— STUDY MATERIAL —
▬▬▬▬▬▬▬▬▬▬

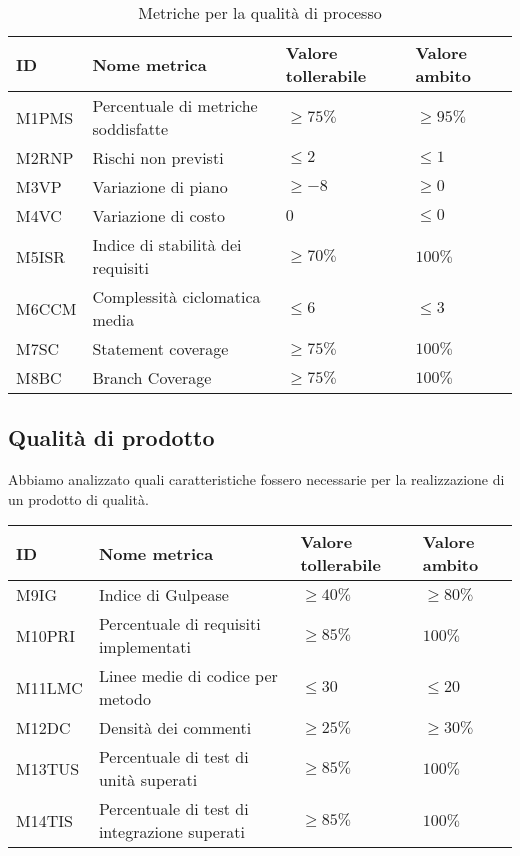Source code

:  {\renewcommand{\arraystretch}{1.5}
 \begin{table}[H]
    \begin{tabularx}{\textwidth}{p{}|p{}|X|X}
    \textbf{ID} & \textbf{Nome metrica} & \textbf{Valore tollerabile} & \textbf{Valore ambito}  \\
    \hline
     M1PMS & Percentuale di metriche soddisfatte & $ \ge75\% $& $\ge95\% $\\
    \hline
     M2RNP & Rischi non previsti & $ \le2 $& $\le1 $\\
    \hline
     M3VP & Variazione di piano & $ \ge-8 $ & $ \ge0 $ \\
    \hline
     M4VC & Variazione di costo & $0$ & $\le0 $ \\
    \hline
     M5ISR &  Indice di stabilità dei requisiti & $ \ge70\% $ & $ 100\% $  \\
    \hline
     M6CCM & Complessità ciclomatica media & $\le6 $ & $\le3 $ \\
    \hline
    M7SC & Statement coverage & $ \ge75\% $ & $ 100\% $ \\
    
    \hline
     M8BC & Branch Coverage & $ \ge75\% $ & $ 100\% $ \\
    \end{tabularx}
    \caption{Metriche per la qualità di processo}
    \end{table}
    
\subsection{Qualità di prodotto}
Abbiamo analizzato quali caratteristiche fossero necessarie per la realizzazione di un prodotto di 
qualità.\\
 {\renewcommand{\arraystretch}{1.5}
 \begin{table}[H]
  \begin{tabularx}{\textwidth}{p{}|p{}|X|X}
    \textbf{ID} & \textbf{Nome metrica} & \textbf{Valore tollerabile} & \textbf{Valore ambito}  \\
    \hline
     M9IG & Indice di Gulpease & $ \ge40\% $& $\ge80\% $\\
    \hline
     M10PRI & Percentuale di requisiti implementati & $ \ge85\% $ & $ 100\% $ \\
    \hline
     M11LMC & Linee medie di codice per metodo & $\le30$ & $\le20$ \\
    \hline
    M12DC & Densità dei commenti & $\ge25\%$ & $\ge30\%$ \\
    \hline
     M13TUS & Percentuale di test di unità superati & $ \ge85\% $& $100\%$\\
    \hline
     M14TIS & Percentuale di test di integrazione superati & $ \ge85\% $& $100\%$\\
    

\end{tabularx}
\end{table}}}
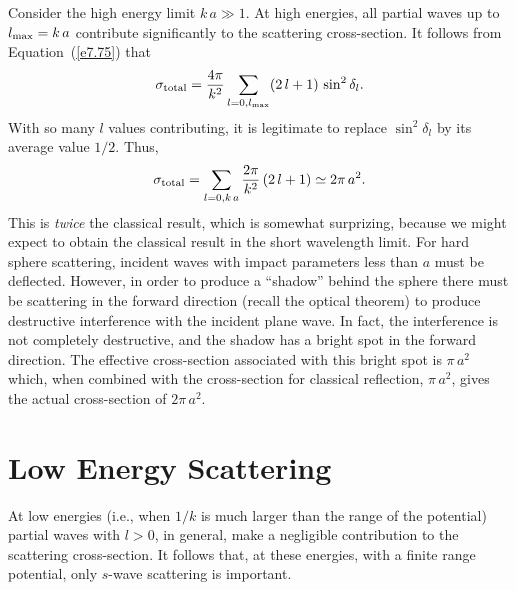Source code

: Consider the high energy limit $k\,a\gg 1$. At high energies, all partial
waves up to $l_{\rm max} = k\,a$ contribute significantly to
the scattering cross-section. It follows from Equation~(\ref{e7.75}) that
\begin{equation}\label{e7.99}
\sigma_{\rm total} = \frac{4\pi}{k^2} \sum_{l=0,l_{\rm max}}
(2\,l+1)\,\sin^2\delta_l.
\end{equation}
With so many $l$ values contributing, it is legitimate to replace
$\sin^2\delta_l$ by its average value $1/2$. Thus,
\begin{equation}
\sigma_{\rm total} = \sum_{l=0,k\,a} \frac{2\pi}{k^2} \,(2\,l+1) \simeq 
2\pi \,a^2.
\end{equation}
This is {\em twice}\/ the classical result, which is  somewhat surprizing,
because we might expect to obtain the classical result in the short
wavelength limit. For hard sphere scattering, incident waves with
impact parameters less than $a$ must be deflected. However, in order to
produce a ``shadow'' behind the sphere there must be scattering
in the forward direction (recall the optical theorem) to produce
destructive interference with the incident plane wave. In fact, the
interference is not completely destructive, and the shadow has a bright
spot in the forward direction. The effective cross-section associated with
this bright spot is $\pi \,a^2$ which, when combined with the
cross-section for classical reflection, $\pi \,a^2$, gives the actual
cross-section of $2\pi \,a^2$.
 
\section{Low Energy Scattering}
At low energies ({\rm i.e.}, when $1/k$ is much larger than the range
of the potential) partial waves with $l>0$, in general, make a
negligible contribution to the scattering cross-section. It follows
that, at these energies, with a finite range potential, only $s$-wave
scattering is important.

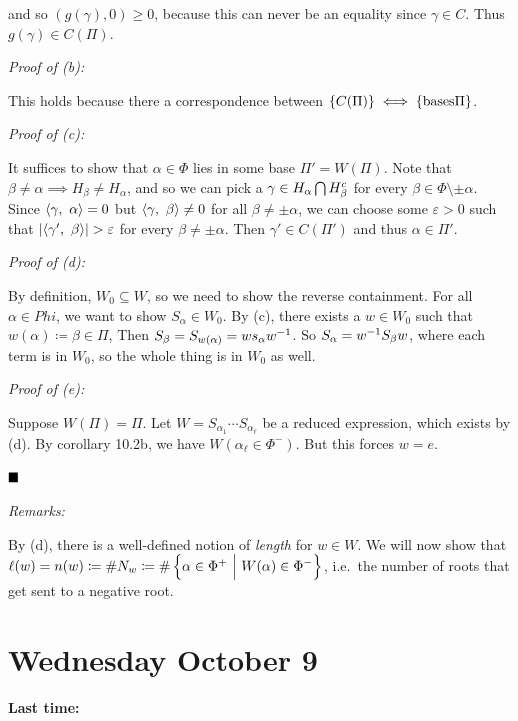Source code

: and so \((g(\gamma), 0) \geq 0\), because this can never be an equality
since \(\gamma \in C\). Thus \(g(\gamma) \in C(\Pi)\).

\emph{Proof of (b):}

This holds because there a correspondence between
\(\left\{{C(\Pi)}\right\} \iff \left\{{\text{bases} \Pi}\right\}\).

\emph{Proof of (c):}

It suffices to show that \(\alpha \in \Phi\) lies in some base
\(\Pi' = W(\Pi)\). Note that
\(\beta\neq\alpha \implies H_\beta \neq H_\alpha\), and so we can pick a
\(\gamma \in H_\alpha \bigcap H_\beta^c\) for every
\(\beta \in \Phi \setminus{\pm \alpha}\). Since
\({\left\langle {\gamma},~{\alpha} \right\rangle} = 0\) but \({\left\langle {\gamma},~{\beta} \right\rangle} \neq 0\) for
all \(\beta \neq \pm \alpha\), we can choose some \(\varepsilon > 0\)
such that \({\left\lvert {{\left\langle {\gamma'},~{\beta} \right\rangle}} \right\rvert} > \varepsilon\) for every
\(\beta\neq\pm\alpha\). Then \(\gamma' \in C(\Pi')\) and thus
\(\alpha \in \Pi'\).

\emph{Proof of (d):}

By definition, \(W_0 \subseteq W\), so we need to show the reverse
containment. For all \(\alpha \in Phi\), we want to show
\(S_\alpha \in W_0\). By (c), there exists a \(w\in W_0\) such that
\(w(\alpha) \coloneqq \beta \in \Pi\), Then
\(S_\beta = S_{w(\alpha)} = w s_\alpha w^{-1}\). So
\(S_\alpha = w^{-1} S_\beta w\), where each term is in \(W_0\), so the
whole thing is in \(W_0\) as well.

\emph{Proof of (e):}

Suppose \(W(\Pi) = \Pi\). Let
\(W = S_{\alpha_1} \cdots S_{\alpha_\ell}\) be a reduced expression,
which exists by (d). By corollary 10.2b, we have
\(W(\alpha_\ell \in \Phi^-)\). But this forces \(w = e\).

\(\qed\)

\emph{Remarks:}

By (d), there is a well-defined notion of \emph{length} for \(w\in W\).
We will now show that
\(\ell(w) = n(w) \coloneqq \# N_w \coloneqq \# \left\{{\alpha \in \Phi^+ {~\mathrel{\Big|}~} W(\alpha) \in \Phi^-}\right\}\),
i.e.~the number of roots that get sent to a negative root.

\hypertarget{wednesday-october-9}{%
\section{Wednesday October 9}\label{wednesday-october-9}}

\textbf{Last time:}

▬▬▬▬▬▬▬▬▬▬

— EXERCISE —
All that's required is the material above repeated exactly, minus any picture.

— WRITTEN ANSWER —
Source code

:  {\renewcommand{\arraystretch}{1.5}
 \begin{table}[H]
    \begin{tabularx}{\textwidth}{p{}|p{}|X|X}
    \textbf{ID} & \textbf{Nome metrica} & \textbf{Valore tollerabile} & \textbf{Valore ambito}  \\
    \hline
     M1PMS & Percentuale di metriche soddisfatte & $ \ge75\% $& $\ge95\% $\\
    \hline
     M2RNP & Rischi non previsti & $ \le2 $& $\le1 $\\
    \hline
     M3VP & Variazione di piano & $ \ge-8 $ & $ \ge0 $ \\
    \hline
     M4VC & Variazione di costo & $0$ & $\le0 $ \\
    \hline
     M5ISR &  Indice di stabilità dei requisiti & $ \ge70\% $ & $ 100\% $  \\
    \hline
     M6CCM & Complessità ciclomatica media & $\le6 $ & $\le3 $ \\
    \hline
    M7SC & Statement coverage & $ \ge75\% $ & $ 100\% $ \\
    
    \hline
     M8BC & Branch Coverage & $ \ge75\% $ & $ 100\% $ \\
    \end{tabularx}
    \caption{Metriche per la qualità di processo}
    \end{table}
    
\subsection{Qualità di prodotto}
Abbiamo analizzato quali caratteristiche fossero necessarie per la realizzazione di un prodotto di 
qualità.\\
 {\renewcommand{\arraystretch}{1.5}
 \begin{table}[H]
  \begin{tabularx}{\textwidth}{p{}|p{}|X|X}
    \textbf{ID} & \textbf{Nome metrica} & \textbf{Valore tollerabile} & \textbf{Valore ambito}  \\
    \hline
     M9IG & Indice di Gulpease & $ \ge40\% $& $\ge80\% $\\
    \hline
     M10PRI & Percentuale di requisiti implementati & $ \ge85\% $ & $ 100\% $ \\
    \hline
     M11LMC & Linee medie di codice per metodo & $\le30$ & $\le20$ \\
    \hline
    M12DC & Densità dei commenti & $\ge25\%$ & $\ge30\%$ \\
    \hline
     M13TUS & Percentuale di test di unità superati & $ \ge85\% $& $100\%$\\
    \hline
     M14TIS & Percentuale di test di integrazione superati & $ \ge85\% $& $100\%$\\
    

\end{tabularx}
\end{table}}}
Source code

: Consider the high energy limit $k\,a\gg 1$. At high energies, all partial
waves up to $l_{\rm max} = k\,a$ contribute significantly to
the scattering cross-section. It follows from Equation~(\ref{e7.75}) that
\begin{equation}\label{e7.99}
\sigma_{\rm total} = \frac{4\pi}{k^2} \sum_{l=0,l_{\rm max}}
(2\,l+1)\,\sin^2\delta_l.
\end{equation}
With so many $l$ values contributing, it is legitimate to replace
$\sin^2\delta_l$ by its average value $1/2$. Thus,
\begin{equation}
\sigma_{\rm total} = \sum_{l=0,k\,a} \frac{2\pi}{k^2} \,(2\,l+1) \simeq 
2\pi \,a^2.
\end{equation}
This is {\em twice}\/ the classical result, which is  somewhat surprizing,
because we might expect to obtain the classical result in the short
wavelength limit. For hard sphere scattering, incident waves with
impact parameters less than $a$ must be deflected. However, in order to
produce a ``shadow'' behind the sphere there must be scattering
in the forward direction (recall the optical theorem) to produce
destructive interference with the incident plane wave. In fact, the
interference is not completely destructive, and the shadow has a bright
spot in the forward direction. The effective cross-section associated with
this bright spot is $\pi \,a^2$ which, when combined with the
cross-section for classical reflection, $\pi \,a^2$, gives the actual
cross-section of $2\pi \,a^2$.
 
\section{Low Energy Scattering}
At low energies ({\rm i.e.}, when $1/k$ is much larger than the range
of the potential) partial waves with $l>0$, in general, make a
negligible contribution to the scattering cross-section. It follows
that, at these energies, with a finite range potential, only $s$-wave
scattering is important.

Source code

: and so \((g(\gamma), 0) \geq 0\), because this can never be an equality
since \(\gamma \in C\). Thus \(g(\gamma) \in C(\Pi)\).

\emph{Proof of (b):}

This holds because there a correspondence between
\(\left\{{C(\Pi)}\right\} \iff \left\{{\text{bases} \Pi}\right\}\).

\emph{Proof of (c):}

It suffices to show that \(\alpha \in \Phi\) lies in some base
\(\Pi' = W(\Pi)\). Note that
\(\beta\neq\alpha \implies H_\beta \neq H_\alpha\), and so we can pick a
\(\gamma \in H_\alpha \bigcap H_\beta^c\) for every
\(\beta \in \Phi \setminus{\pm \alpha}\). Since
\({\left\langle {\gamma},~{\alpha} \right\rangle} = 0\) but \({\left\langle {\gamma},~{\beta} \right\rangle} \neq 0\) for
all \(\beta \neq \pm \alpha\), we can choose some \(\varepsilon > 0\)
such that \({\left\lvert {{\left\langle {\gamma'},~{\beta} \right\rangle}} \right\rvert} > \varepsilon\) for every
\(\beta\neq\pm\alpha\). Then \(\gamma' \in C(\Pi')\) and thus
\(\alpha \in \Pi'\).

\emph{Proof of (d):}

By definition, \(W_0 \subseteq W\), so we need to show the reverse
containment. For all \(\alpha \in Phi\), we want to show
\(S_\alpha \in W_0\). By (c), there exists a \(w\in W_0\) such that
\(w(\alpha) \coloneqq \beta \in \Pi\), Then
\(S_\beta = S_{w(\alpha)} = w s_\alpha w^{-1}\). So
\(S_\alpha = w^{-1} S_\beta w\), where each term is in \(W_0\), so the
whole thing is in \(W_0\) as well.

\emph{Proof of (e):}

Suppose \(W(\Pi) = \Pi\). Let
\(W = S_{\alpha_1} \cdots S_{\alpha_\ell}\) be a reduced expression,
which exists by (d). By corollary 10.2b, we have
\(W(\alpha_\ell \in \Phi^-)\). But this forces \(w = e\).

\(\qed\)

\emph{Remarks:}

By (d), there is a well-defined notion of \emph{length} for \(w\in W\).
We will now show that
\(\ell(w) = n(w) \coloneqq \# N_w \coloneqq \# \left\{{\alpha \in \Phi^+ {~\mathrel{\Big|}~} W(\alpha) \in \Phi^-}\right\}\),
i.e.~the number of roots that get sent to a negative root.

\hypertarget{wednesday-october-9}{%
\section{Wednesday October 9}\label{wednesday-october-9}}

\textbf{Last time:}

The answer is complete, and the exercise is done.